Systolic arrays are descendants of array-like architectures such as iterative arrays, cellular automata and processor arrays. A systolic array is a network of processors that rhythmically compute and pass data through the system. The seminal paper by Kung and Leiserson defines systolic arrays as devices with simple and regular geometries and data paths with pipelining as general methods of using these structures.

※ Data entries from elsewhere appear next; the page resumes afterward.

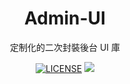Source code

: <h1 align="center">Admin-UI</h1>

<p align="center">
定制化的二次封裝後台 UI 庫
</p>

<p align="center">
<a href="./LICENSE" target="__blank"><img src="https://img.shields.io/badge/license-MIT-green" alt="LICENSE"></a>
<a href="https://github.com/naremloa/ui-vite/actions/workflows/publish.yml" target="__blank"><img src="https://github.com/naremloa/ui-vite/actions/workflows/publish.yml/badge.svg?branch=master"></a>
</p>
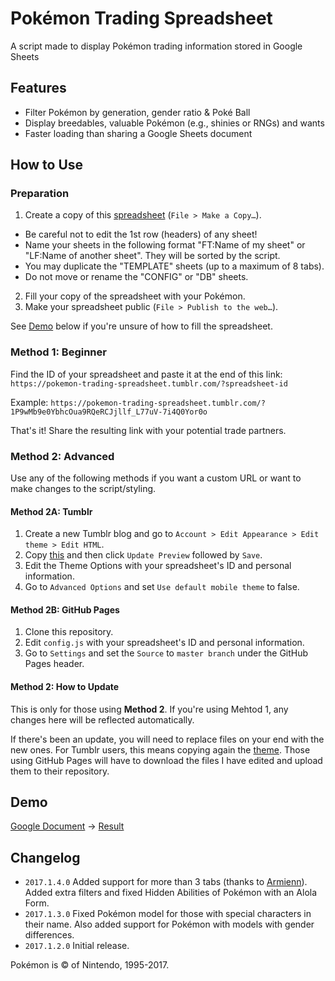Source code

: # Pokémon Trading Spreadsheet

A script made to display Pokémon trading information stored in Google Sheets

## Features

* Filter Pokémon by generation, gender ratio & Poké Ball
* Display breedables, valuable Pokémon (e.g., shinies or RNGs) and wants
* Faster loading than sharing a Google Sheets document

## How to Use

### Preparation

1. Create a copy of this [spreadsheet](https://docs.google.com/spreadsheets/d/1djWEDpw4w0aLrurcnxkLupkzfB1Gw0_SHB8zZWY3Sts/edit?usp=sharing) (`File > Make a Copy…`).
  * Be careful not to edit the 1st row (headers) of any sheet! 
  * Name your sheets in the following format "FT:Name of my sheet" or "LF:Name of another sheet". They will be sorted by the script.
  * You may duplicate the "TEMPLATE" sheets (up to a maximum of 8 tabs).
  * Do not move or rename the "CONFIG" or "DB" sheets.
2. Fill your copy of the spreadsheet with your Pokémon.
3. Make your spreadsheet public (`File > Publish to the web…`).

See [Demo](#demo) below if you're unsure of how to fill the spreadsheet.

### Method 1: Beginner

Find the ID of your spreadsheet and paste it at the end of this link: `https://pokemon-trading-spreadsheet.tumblr.com/?spreadsheet-id`

Example: `https://pokemon-trading-spreadsheet.tumblr.com/?1P9wMb9e0YbhcOua9RQeRCJjllf_L77uV-7i4Q0Yor0o`

That's it! Share the resulting link with your potential trade partners.

### Method 2: Advanced

Use any of the following methods if you want a custom URL or want to make changes to the script/styling.

#### Method 2A: Tumblr

1. Create a new Tumblr blog and go to `Account > Edit Appearance > Edit theme > Edit HTML`.
2. Copy [this](https://raw.githubusercontent.com/richi3f/pokemon-trading-spreadsheet/master/tumblr_theme.html) and then click `Update Preview` followed by `Save`.
3. Edit the Theme Options with your spreadsheet's ID and personal information.
4. Go to `Advanced Options` and set `Use default mobile theme` to false.

#### Method 2B: GitHub Pages

1. Clone this repository.
2. Edit `config.js` with your spreadsheet's ID and personal information.
3. Go to `Settings` and set the `Source` to `master branch` under the GitHub Pages header.

#### Method 2: How to Update

This is only for those using **Method 2**. If you're using Mehtod 1, any changes here will be reflected automatically.

If there's been an update, you will need to replace files on your end with the new ones. For Tumblr users, this means copying again the [theme](https://raw.githubusercontent.com/richi3f/pokemon-trading-spreadsheet/master/tumblr_theme.html). Those using GitHub Pages will have to download the files I have edited and upload them to their repository.

## Demo

[Google Document](https://docs.google.com/spreadsheets/d/1P9wMb9e0YbhcOua9RQeRCJjllf_L77uV-7i4Q0Yor0o/edit?usp=sharing) → [Result](https://richi3f.github.io/pokemon-trading-spreadsheet/)

## Changelog

* `2017.1.4.0` Added support for more than 3 tabs (thanks to [Armienn](https://github.com/Armienn)). Added extra filters and fixed Hidden Abilities of Pokémon with an Alola Form.
* `2017.1.3.0` Fixed Pokémon model for those with special characters in their name. Also added support for Pokémon with models with gender differences.
* `2017.1.2.0` Initial release.

Pokémon is &copy; of Nintendo, 1995-2017.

The systolic array paradigm is the counterpart of the von Neuman paradigm. While the von Neuman architecture is instruction-stream-driven by an instruction counter, the systolic array architecture is data-stream-driven by data counters. A systolic array is composed of matrix-like rows of units called cells or Data Processing Units (DPUs). DPUs operation is transport-triggered, i.e., triggered by the arrival of a data object. The DPUs are connected in a mesh-like topology (often two-dimensional). Each DPU is connected to a small number of nearest neighbor DPUs and performs a sequence of operations on data that flows between them. Often different data streams flow across the mesh in different directions. Early on, Kung identified the main strength of systolic arrays as addressing the problem of I/O bottleneck:
Thus, a problem what was originally compute-bound can become I/O-bound during its execution. This unfortunate situation is the result of a mismatch between the computation and the architecture. Systolic architectures, which ensure multiple computations per memory access, can speed up compute-bound computations without increasing I/O requirements.